▶ **WORK INSTRUCTION**
Please return, exactly and only, the lines beginning at the top of the entries below and ending with the line containing "Class 13: 2024-10-08"; keep out the pictures.
# # # #
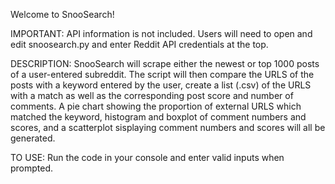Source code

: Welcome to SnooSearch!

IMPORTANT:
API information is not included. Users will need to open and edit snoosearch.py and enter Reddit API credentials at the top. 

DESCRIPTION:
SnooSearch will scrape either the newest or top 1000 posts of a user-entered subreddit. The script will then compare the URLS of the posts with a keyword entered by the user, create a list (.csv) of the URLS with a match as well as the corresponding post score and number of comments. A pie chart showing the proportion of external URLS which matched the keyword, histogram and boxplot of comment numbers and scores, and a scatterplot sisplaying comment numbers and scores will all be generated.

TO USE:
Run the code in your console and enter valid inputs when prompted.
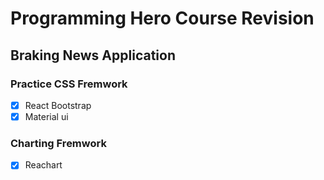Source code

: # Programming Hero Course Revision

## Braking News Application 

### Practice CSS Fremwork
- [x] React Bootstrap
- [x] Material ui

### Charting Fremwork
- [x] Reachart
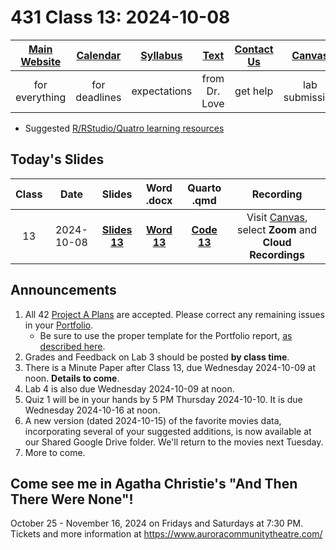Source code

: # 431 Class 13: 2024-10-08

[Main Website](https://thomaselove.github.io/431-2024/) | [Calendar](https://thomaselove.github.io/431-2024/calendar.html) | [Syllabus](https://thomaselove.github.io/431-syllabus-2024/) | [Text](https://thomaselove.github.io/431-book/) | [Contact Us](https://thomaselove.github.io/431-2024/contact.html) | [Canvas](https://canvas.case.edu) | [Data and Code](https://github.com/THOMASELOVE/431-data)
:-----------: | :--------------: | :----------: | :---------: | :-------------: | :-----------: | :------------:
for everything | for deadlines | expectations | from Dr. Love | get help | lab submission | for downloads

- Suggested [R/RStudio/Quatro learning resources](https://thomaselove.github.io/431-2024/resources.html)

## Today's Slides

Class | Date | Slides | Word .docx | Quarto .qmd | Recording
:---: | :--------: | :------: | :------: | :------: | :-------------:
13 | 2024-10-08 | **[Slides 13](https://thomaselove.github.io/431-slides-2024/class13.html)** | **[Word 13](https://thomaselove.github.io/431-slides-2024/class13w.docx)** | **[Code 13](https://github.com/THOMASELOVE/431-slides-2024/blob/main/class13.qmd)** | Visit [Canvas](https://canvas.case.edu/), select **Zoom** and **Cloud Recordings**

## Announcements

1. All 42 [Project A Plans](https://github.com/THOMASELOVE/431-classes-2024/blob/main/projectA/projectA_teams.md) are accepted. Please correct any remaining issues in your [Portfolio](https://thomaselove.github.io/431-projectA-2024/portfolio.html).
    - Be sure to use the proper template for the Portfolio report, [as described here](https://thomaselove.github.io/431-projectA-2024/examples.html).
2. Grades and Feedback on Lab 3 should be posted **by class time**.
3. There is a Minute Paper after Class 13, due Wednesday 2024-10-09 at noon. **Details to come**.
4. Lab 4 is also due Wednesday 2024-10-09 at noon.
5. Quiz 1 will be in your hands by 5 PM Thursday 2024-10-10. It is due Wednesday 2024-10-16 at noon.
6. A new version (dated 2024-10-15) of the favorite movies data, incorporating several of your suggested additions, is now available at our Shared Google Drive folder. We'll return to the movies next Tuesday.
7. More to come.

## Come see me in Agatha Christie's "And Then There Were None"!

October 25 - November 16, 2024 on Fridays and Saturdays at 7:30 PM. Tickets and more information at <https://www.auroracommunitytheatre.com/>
# # # #
▶ **ANSWER SECTION**
Source code

: Welcome to SnooSearch!

IMPORTANT:
API information is not included. Users will need to open and edit snoosearch.py and enter Reddit API credentials at the top. 

DESCRIPTION:
SnooSearch will scrape either the newest or top 1000 posts of a user-entered subreddit. The script will then compare the URLS of the posts with a keyword entered by the user, create a list (.csv) of the URLS with a match as well as the corresponding post score and number of comments. A pie chart showing the proportion of external URLS which matched the keyword, histogram and boxplot of comment numbers and scores, and a scatterplot sisplaying comment numbers and scores will all be generated.

TO USE:
Run the code in your console and enter valid inputs when prompted.
Source code

: # Programming Hero Course Revision

## Braking News Application 

### Practice CSS Fremwork
- [x] React Bootstrap
- [x] Material ui

### Charting Fremwork
- [x] Reachart
Source code

: # 431 Class 13: 2024-10-08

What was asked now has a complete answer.